Duodenal Atresia

Incidence 1:5000–10,000 live births

Male to female incidence is equal

Trisomy 21 in 20–30%

45% are premature infants of pregnancy complicated by polyhydramnios

Incidence of polyhydramnios 32–81%

Mortality 3–5%; due not to duodenal atresia but to associated CHD or prematurity

Hypoxemia associated with immature lungs

Hypoxemia due to CHD, persistent fetal circulation (pulm Htn)

Ventilation problems associated with prematurity.

Other associated anomalies in 50% of cases: esophageal atresia (7%), other intestinal atresias, renal anomalies (5%), malrotation of the gut (30%), volvulus, imperforate anus (3%), annular pancreas (25%).
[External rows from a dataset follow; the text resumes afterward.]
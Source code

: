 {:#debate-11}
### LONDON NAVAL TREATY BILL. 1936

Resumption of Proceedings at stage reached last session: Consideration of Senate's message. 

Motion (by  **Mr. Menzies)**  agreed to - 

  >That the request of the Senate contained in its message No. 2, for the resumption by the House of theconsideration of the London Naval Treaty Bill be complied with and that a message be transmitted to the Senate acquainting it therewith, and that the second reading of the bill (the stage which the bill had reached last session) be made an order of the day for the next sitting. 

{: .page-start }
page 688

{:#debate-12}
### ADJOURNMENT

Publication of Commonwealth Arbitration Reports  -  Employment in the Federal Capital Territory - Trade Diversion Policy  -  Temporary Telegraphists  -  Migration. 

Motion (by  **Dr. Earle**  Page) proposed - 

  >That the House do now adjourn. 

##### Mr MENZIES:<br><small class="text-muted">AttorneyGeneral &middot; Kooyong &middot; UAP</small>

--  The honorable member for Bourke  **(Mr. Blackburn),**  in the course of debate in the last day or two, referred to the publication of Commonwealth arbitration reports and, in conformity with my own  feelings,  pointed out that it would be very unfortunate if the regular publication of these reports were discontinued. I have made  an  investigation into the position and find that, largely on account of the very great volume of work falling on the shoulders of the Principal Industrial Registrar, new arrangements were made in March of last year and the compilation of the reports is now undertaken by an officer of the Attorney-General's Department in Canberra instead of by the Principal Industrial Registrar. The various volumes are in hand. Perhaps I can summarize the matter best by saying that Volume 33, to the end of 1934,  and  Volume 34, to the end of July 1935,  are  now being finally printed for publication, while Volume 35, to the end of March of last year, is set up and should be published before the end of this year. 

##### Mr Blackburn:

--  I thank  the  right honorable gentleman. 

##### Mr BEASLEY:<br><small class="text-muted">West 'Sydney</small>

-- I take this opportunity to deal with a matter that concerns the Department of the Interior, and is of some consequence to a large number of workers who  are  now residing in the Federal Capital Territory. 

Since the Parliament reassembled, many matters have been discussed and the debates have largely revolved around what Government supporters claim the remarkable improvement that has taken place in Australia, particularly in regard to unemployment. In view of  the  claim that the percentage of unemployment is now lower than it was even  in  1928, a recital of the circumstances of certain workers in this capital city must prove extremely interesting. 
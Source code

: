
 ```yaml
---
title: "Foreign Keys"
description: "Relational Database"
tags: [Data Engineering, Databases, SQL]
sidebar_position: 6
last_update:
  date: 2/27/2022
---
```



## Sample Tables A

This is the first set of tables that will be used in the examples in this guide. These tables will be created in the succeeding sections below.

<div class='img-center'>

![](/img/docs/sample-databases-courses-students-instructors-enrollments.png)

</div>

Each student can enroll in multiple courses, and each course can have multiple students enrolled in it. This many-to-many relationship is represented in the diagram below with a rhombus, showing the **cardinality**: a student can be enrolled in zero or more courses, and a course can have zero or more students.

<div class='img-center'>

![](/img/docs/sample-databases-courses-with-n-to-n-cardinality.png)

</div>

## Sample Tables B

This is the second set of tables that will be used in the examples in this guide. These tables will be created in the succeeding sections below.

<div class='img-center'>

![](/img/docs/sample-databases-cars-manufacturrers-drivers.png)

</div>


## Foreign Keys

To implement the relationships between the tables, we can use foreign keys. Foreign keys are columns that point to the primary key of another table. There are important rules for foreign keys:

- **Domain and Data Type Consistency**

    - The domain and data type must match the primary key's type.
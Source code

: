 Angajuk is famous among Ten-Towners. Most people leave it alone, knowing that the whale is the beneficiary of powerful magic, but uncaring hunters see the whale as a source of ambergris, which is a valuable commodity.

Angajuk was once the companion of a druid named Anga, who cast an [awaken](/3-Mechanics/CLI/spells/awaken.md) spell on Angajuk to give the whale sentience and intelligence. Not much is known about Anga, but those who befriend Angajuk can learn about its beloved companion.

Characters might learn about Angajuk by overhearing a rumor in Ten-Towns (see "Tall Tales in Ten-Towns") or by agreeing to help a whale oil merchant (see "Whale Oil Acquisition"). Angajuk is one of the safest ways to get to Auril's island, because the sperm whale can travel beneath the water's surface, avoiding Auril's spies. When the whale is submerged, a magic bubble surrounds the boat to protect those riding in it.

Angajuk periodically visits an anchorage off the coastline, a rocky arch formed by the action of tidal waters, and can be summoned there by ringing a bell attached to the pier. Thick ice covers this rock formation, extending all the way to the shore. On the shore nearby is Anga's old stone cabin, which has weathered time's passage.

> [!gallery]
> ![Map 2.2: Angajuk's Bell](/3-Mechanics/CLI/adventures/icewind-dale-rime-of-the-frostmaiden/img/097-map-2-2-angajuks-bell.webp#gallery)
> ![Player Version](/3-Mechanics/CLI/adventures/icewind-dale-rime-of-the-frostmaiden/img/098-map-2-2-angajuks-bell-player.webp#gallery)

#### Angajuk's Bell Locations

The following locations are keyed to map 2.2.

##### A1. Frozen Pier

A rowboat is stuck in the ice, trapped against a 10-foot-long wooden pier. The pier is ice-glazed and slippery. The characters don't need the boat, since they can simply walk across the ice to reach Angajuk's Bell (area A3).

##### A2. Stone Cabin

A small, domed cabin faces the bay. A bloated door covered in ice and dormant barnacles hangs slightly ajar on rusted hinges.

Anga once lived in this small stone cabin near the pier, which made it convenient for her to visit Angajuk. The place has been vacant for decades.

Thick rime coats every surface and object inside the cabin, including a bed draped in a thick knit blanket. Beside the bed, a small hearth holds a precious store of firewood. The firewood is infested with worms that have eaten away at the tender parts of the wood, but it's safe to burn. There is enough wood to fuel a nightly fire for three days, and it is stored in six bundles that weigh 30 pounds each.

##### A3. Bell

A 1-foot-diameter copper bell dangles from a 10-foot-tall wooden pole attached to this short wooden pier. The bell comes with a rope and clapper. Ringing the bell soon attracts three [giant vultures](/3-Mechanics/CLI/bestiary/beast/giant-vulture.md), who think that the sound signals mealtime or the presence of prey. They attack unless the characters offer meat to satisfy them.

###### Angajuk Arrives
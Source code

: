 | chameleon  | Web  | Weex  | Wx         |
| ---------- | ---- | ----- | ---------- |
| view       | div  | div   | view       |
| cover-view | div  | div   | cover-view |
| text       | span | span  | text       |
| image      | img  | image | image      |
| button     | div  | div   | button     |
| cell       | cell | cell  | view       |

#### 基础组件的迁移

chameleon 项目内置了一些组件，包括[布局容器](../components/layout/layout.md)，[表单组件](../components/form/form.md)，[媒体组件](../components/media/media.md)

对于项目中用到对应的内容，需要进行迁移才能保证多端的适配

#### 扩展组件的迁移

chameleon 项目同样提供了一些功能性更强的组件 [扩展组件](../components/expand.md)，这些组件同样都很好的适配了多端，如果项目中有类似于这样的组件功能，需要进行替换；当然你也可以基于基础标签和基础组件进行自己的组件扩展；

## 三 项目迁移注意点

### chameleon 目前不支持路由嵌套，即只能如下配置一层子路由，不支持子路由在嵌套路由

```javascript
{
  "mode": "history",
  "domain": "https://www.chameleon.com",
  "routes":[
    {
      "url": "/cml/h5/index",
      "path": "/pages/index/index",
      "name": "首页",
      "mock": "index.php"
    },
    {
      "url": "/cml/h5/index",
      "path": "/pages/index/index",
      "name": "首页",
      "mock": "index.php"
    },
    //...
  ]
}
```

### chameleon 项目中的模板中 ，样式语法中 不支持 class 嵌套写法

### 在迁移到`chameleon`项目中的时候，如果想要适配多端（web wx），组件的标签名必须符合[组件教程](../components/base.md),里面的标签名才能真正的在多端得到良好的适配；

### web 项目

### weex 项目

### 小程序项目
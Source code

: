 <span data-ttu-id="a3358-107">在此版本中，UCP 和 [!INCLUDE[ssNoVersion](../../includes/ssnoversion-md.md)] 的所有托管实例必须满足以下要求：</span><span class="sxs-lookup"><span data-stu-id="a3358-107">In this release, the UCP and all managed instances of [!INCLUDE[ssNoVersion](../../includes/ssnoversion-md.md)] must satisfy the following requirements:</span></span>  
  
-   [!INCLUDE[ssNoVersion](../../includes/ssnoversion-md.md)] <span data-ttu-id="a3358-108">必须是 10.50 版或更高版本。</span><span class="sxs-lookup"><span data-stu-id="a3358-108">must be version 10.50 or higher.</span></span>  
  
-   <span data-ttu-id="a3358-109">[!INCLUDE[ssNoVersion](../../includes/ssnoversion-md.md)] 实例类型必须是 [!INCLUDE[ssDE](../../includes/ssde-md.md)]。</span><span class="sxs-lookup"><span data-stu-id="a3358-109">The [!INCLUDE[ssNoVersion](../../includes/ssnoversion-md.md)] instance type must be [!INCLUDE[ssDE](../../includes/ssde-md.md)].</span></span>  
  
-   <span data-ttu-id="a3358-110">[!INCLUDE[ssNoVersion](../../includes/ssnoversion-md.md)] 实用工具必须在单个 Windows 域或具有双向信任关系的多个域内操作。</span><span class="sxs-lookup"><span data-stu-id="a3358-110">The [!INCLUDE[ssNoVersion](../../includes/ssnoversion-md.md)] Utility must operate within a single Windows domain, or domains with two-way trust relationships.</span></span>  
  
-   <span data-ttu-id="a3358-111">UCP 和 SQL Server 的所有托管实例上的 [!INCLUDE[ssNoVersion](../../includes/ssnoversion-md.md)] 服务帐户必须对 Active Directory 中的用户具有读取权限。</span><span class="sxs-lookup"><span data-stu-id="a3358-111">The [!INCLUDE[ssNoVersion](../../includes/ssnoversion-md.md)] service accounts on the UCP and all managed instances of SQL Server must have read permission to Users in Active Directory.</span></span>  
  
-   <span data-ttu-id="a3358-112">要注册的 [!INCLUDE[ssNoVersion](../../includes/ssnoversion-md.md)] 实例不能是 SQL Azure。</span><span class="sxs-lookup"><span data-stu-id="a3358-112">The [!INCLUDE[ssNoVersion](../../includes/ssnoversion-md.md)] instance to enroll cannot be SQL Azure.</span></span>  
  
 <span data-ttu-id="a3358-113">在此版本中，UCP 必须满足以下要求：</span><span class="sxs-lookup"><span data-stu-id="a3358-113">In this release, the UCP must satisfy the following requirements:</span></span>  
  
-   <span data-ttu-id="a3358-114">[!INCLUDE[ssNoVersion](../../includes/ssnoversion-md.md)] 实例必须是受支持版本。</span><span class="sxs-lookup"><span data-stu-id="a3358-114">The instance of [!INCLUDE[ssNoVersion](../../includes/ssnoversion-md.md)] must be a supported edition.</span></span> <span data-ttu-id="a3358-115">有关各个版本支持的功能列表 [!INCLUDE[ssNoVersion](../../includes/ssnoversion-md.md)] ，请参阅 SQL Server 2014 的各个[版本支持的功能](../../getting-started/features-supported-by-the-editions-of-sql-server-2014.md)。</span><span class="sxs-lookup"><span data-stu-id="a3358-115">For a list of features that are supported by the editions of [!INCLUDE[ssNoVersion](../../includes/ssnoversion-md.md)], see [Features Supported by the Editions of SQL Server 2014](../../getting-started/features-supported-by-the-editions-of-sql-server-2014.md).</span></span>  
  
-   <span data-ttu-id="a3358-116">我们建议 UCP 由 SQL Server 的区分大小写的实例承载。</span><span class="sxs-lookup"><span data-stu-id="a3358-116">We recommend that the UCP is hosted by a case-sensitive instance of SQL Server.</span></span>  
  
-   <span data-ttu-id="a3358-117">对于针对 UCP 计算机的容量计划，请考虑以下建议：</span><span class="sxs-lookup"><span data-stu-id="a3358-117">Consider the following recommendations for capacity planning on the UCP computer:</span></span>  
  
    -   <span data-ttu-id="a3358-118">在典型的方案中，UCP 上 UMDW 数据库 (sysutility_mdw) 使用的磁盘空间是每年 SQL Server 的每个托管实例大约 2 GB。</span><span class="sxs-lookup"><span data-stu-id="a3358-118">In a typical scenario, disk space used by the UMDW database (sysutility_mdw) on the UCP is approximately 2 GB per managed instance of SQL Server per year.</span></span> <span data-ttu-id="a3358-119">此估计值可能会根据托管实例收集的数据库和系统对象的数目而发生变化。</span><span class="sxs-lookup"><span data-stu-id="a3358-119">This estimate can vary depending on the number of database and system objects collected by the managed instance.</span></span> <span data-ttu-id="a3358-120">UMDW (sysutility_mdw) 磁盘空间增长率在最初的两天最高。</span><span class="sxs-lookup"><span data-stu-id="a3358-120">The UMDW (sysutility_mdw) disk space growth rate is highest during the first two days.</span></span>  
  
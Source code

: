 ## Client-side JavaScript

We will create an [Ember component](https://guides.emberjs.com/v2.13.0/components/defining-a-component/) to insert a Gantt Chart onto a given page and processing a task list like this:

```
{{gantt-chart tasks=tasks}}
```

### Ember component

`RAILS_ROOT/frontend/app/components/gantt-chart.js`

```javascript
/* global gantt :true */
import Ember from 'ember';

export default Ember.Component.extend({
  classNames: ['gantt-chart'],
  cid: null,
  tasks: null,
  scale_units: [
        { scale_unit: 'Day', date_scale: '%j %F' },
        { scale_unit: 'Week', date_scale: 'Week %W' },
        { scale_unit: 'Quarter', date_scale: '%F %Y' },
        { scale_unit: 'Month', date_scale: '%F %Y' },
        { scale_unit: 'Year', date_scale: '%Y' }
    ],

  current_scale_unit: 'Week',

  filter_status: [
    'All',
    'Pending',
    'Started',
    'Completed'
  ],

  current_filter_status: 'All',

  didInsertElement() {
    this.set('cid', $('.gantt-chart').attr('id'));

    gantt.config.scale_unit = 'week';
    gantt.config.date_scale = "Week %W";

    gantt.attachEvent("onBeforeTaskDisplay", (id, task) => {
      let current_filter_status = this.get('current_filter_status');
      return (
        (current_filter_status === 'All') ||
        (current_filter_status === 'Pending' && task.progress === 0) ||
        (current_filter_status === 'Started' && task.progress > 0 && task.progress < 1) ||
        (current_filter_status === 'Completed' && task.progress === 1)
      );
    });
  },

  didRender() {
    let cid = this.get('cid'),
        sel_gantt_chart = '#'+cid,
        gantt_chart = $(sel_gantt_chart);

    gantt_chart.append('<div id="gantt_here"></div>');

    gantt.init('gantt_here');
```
CHD associated with trisomy 21 (ASD, VSD, AV canal).

Aspiration on induction of anesthesia secondary to bowel obstruction.

May be associated with cystic fibrosis.

Late presentation can be associated with dehydration, hypovolemia, and hypochloremic alkalosis.

Frequently premature infant of pregnancy complicated by polyhydramnios.

Polyhydramnios may occur in the absence of premature birth.

Diagnosis frequently made by prenatal ultrasound, allowing for parental counseling and planning for early repair; may not be detected until 28–32 wk gestation because of delay in development of proximal duodenal dilation.

Vomiting after birth: May be copious and bile stained. If obstruction is proximal to ampulla of Vater, emesis is nonbilious.

Flat abdomen.

Dx is made by “double bubble” on abdominal x-ray (dilated stomach and proximal duodenum).

Obstruction may be caused by partial obstruction: stenosis with perforated web or diaphragm rather than atresia; Dx may be delayed.

Coexisting distal intestinal atresia is rare (<1%).

Unknown in sporadic cases

More common in trisomy 21